DATA SECTION:

--------------------------------

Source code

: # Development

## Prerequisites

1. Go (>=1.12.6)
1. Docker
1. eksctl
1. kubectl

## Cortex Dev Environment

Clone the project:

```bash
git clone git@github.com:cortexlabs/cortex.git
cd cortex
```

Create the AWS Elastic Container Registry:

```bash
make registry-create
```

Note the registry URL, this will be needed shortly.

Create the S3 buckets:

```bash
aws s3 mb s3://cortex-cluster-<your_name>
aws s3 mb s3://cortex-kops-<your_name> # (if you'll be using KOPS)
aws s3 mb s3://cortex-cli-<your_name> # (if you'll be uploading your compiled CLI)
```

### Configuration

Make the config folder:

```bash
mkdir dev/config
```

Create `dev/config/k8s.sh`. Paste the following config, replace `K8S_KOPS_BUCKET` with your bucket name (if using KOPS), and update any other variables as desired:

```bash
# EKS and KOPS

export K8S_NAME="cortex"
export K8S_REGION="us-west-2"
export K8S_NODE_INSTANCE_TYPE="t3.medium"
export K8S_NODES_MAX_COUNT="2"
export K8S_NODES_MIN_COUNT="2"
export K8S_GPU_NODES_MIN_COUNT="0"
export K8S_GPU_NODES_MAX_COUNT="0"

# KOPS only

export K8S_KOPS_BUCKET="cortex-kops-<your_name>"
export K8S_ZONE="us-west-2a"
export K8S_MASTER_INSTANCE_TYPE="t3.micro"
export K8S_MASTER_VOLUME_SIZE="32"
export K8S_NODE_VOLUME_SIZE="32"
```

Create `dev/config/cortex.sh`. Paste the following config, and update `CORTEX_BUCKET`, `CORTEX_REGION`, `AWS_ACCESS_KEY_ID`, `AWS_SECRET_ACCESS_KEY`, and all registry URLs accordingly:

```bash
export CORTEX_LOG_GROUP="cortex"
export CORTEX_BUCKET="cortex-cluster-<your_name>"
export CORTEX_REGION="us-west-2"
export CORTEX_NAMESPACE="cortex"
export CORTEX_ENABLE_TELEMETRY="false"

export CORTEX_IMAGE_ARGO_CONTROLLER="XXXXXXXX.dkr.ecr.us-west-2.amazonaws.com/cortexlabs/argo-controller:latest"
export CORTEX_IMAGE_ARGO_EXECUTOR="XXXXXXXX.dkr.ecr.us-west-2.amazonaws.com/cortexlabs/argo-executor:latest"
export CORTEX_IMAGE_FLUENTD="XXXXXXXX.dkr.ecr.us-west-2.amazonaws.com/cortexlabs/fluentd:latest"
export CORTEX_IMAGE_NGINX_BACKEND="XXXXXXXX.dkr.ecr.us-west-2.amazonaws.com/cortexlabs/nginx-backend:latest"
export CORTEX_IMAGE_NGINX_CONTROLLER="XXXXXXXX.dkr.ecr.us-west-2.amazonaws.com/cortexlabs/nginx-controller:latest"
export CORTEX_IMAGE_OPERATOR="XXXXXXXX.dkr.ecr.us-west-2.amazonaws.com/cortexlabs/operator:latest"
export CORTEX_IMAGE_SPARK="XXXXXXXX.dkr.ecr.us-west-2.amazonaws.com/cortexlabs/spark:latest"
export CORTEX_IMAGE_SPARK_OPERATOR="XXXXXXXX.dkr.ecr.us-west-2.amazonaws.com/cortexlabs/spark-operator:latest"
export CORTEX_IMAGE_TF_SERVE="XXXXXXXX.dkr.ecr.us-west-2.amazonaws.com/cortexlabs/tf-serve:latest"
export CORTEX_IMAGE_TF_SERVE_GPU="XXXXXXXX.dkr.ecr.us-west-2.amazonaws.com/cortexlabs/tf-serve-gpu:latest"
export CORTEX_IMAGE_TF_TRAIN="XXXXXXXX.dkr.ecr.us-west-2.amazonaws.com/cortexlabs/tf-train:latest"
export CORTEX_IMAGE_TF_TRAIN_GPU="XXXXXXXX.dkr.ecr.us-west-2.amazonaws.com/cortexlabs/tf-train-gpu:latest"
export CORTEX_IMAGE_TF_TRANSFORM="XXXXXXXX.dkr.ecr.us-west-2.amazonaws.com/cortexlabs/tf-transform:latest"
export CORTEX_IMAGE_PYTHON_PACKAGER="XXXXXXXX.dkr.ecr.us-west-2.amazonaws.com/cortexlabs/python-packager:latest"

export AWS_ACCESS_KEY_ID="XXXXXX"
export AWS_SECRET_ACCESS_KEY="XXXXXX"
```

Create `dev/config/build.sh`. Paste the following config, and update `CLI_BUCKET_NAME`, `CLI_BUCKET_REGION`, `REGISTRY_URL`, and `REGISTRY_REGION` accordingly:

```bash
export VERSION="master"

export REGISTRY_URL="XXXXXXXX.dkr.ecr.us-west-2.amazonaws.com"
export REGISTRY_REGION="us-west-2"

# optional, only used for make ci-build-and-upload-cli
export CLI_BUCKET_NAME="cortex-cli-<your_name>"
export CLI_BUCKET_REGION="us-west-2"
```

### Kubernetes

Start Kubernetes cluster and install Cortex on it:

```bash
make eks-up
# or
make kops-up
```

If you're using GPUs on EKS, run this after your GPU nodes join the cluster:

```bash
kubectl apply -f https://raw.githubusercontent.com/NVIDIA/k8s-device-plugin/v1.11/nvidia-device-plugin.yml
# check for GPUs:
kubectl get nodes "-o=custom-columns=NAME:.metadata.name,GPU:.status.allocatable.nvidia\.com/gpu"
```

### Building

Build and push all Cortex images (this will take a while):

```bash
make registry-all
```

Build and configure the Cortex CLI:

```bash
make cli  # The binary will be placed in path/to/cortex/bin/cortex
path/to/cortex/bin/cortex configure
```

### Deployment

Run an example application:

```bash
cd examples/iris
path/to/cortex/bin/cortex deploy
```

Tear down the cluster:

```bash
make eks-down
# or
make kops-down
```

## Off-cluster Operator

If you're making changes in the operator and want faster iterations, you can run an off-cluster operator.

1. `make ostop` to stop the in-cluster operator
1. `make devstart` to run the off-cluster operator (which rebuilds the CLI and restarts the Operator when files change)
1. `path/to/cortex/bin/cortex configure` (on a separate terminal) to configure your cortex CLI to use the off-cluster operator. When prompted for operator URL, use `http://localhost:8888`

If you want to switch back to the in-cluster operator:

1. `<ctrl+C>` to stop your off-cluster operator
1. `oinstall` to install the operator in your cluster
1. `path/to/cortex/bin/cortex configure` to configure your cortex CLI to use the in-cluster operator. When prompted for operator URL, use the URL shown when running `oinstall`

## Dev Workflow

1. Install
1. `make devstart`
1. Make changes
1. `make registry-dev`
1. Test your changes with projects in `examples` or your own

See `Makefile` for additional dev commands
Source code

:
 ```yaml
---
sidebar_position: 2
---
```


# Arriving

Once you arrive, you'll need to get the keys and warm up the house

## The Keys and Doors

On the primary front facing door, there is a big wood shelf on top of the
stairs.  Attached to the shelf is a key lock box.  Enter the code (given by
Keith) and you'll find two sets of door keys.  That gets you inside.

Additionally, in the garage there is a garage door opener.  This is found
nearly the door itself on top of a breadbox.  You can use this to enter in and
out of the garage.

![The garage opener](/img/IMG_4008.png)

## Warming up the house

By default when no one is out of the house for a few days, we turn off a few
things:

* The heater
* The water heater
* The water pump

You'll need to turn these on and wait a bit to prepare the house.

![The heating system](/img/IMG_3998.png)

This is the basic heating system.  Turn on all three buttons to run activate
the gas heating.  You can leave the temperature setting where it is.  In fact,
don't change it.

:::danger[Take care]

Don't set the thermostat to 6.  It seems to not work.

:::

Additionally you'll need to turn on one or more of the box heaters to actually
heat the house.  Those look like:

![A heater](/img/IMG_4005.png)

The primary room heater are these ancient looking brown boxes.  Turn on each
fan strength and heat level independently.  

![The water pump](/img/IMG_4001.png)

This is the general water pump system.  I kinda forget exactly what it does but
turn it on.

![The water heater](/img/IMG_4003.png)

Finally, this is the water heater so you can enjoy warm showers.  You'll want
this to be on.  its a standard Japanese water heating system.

--------------------------------

ACTION ITEM: In how many lines of the records does the word "train" occur? Reply with the number only.

YOUR RESPONSE: 2